→ Task instructions
Below are some entries; can you quote all of them exactly?

[Saved data entries]
= = = =
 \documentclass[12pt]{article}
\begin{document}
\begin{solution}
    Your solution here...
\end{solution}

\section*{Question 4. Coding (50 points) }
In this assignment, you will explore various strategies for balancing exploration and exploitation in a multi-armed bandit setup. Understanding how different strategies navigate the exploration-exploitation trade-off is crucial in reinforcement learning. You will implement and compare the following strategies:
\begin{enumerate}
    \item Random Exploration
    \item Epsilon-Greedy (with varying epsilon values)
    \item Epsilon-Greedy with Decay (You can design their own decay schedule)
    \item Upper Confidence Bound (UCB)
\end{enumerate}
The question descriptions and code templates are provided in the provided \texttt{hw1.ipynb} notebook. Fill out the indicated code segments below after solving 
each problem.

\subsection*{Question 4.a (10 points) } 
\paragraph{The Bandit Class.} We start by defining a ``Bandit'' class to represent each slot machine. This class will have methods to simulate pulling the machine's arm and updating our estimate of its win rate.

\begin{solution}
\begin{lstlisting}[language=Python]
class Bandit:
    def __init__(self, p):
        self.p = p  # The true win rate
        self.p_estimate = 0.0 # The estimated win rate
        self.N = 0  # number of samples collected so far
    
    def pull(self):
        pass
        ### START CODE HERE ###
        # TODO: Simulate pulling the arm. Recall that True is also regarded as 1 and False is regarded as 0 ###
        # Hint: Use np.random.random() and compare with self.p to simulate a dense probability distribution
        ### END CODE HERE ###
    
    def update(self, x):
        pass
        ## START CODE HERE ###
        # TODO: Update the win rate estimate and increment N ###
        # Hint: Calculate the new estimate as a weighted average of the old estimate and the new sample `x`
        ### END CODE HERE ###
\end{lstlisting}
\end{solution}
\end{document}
= = = =
→ Solution for this exercise
 \documentclass[12pt]{article}
\begin{document}
\begin{solution}
    Your solution here...
\end{solution}

\section*{Question 4. Coding (50 points) }
In this assignment, you will explore various strategies for balancing exploration and exploitation in a multi-armed bandit setup. Understanding how different strategies navigate the exploration-exploitation trade-off is crucial in reinforcement learning. You will implement and compare the following strategies:
\begin{enumerate}
    \item Random Exploration
    \item Epsilon-Greedy (with varying epsilon values)
    \item Epsilon-Greedy with Decay (You can design their own decay schedule)
    \item Upper Confidence Bound (UCB)
\end{enumerate}
The question descriptions and code templates are provided in the provided \texttt{hw1.ipynb} notebook. Fill out the indicated code segments below after solving 
each problem.

\subsection*{Question 4.a (10 points) } 
\paragraph{The Bandit Class.} We start by defining a ``Bandit'' class to represent each slot machine. This class will have methods to simulate pulling the machine's arm and updating our estimate of its win rate.

\begin{solution}
\begin{lstlisting}[language=Python]
class Bandit:
    def __init__(self, p):
        self.p = p  # The true win rate
        self.p_estimate = 0.0 # The estimated win rate
        self.N = 0  # number of samples collected so far
    
    def pull(self):
        pass
        ### START CODE HERE ###
        # TODO: Simulate pulling the arm. Recall that True is also regarded as 1 and False is regarded as 0 ###
        # Hint: Use np.random.random() and compare with self.p to simulate a dense probability distribution
        ### END CODE HERE ###
    
    def update(self, x):
        pass
        ## START CODE HERE ###
        # TODO: Update the win rate estimate and increment N ###
        # Hint: Calculate the new estimate as a weighted average of the old estimate and the new sample `x`
        ### END CODE HERE ###
\end{lstlisting}
\end{solution}
\end{document}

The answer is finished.